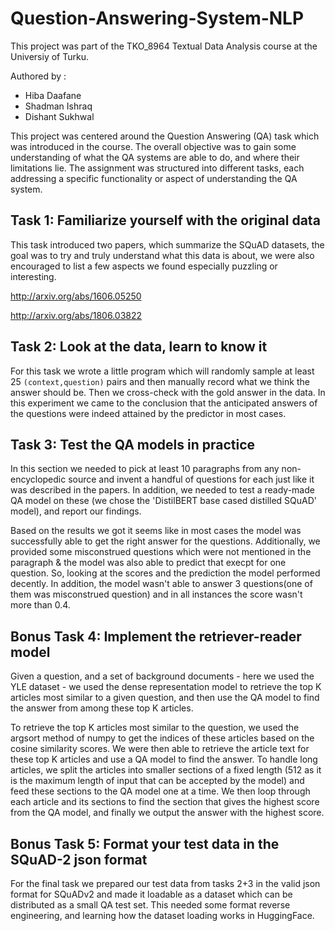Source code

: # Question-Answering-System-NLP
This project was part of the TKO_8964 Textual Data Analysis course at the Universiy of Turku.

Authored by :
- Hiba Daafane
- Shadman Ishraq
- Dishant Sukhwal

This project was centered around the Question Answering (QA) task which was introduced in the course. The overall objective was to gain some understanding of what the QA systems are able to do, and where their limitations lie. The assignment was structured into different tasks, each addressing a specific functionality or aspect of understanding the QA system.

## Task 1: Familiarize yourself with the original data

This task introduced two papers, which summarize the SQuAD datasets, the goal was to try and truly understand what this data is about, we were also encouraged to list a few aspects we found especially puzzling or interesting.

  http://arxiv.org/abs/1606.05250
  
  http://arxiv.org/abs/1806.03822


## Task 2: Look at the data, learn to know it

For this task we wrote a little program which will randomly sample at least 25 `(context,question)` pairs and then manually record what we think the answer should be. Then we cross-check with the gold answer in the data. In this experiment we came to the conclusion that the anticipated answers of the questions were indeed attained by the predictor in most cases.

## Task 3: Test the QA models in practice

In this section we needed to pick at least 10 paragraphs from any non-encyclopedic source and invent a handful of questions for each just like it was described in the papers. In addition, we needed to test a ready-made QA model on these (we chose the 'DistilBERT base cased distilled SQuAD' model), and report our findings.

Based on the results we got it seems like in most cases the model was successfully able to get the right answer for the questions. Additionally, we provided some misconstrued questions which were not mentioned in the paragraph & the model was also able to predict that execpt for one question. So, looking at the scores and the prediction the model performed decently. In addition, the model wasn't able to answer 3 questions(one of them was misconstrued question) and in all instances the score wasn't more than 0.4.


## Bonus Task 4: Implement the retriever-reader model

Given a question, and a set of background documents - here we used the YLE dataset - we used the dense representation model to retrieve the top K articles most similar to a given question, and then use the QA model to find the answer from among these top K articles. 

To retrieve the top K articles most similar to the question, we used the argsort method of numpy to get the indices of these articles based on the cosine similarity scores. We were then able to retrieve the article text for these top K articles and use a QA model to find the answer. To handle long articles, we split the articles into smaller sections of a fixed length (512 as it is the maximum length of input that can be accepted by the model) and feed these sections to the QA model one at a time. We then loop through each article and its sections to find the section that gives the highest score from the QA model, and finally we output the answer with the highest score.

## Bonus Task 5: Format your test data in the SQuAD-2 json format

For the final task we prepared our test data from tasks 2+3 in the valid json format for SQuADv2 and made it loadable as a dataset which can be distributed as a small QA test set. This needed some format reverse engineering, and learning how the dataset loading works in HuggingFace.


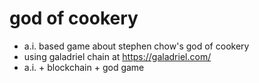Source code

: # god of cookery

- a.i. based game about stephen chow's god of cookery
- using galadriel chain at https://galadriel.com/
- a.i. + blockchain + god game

________________________

## Exercise
Nothing but a number should be returned: how many lines of the listing include "about".

## Exercise answer
2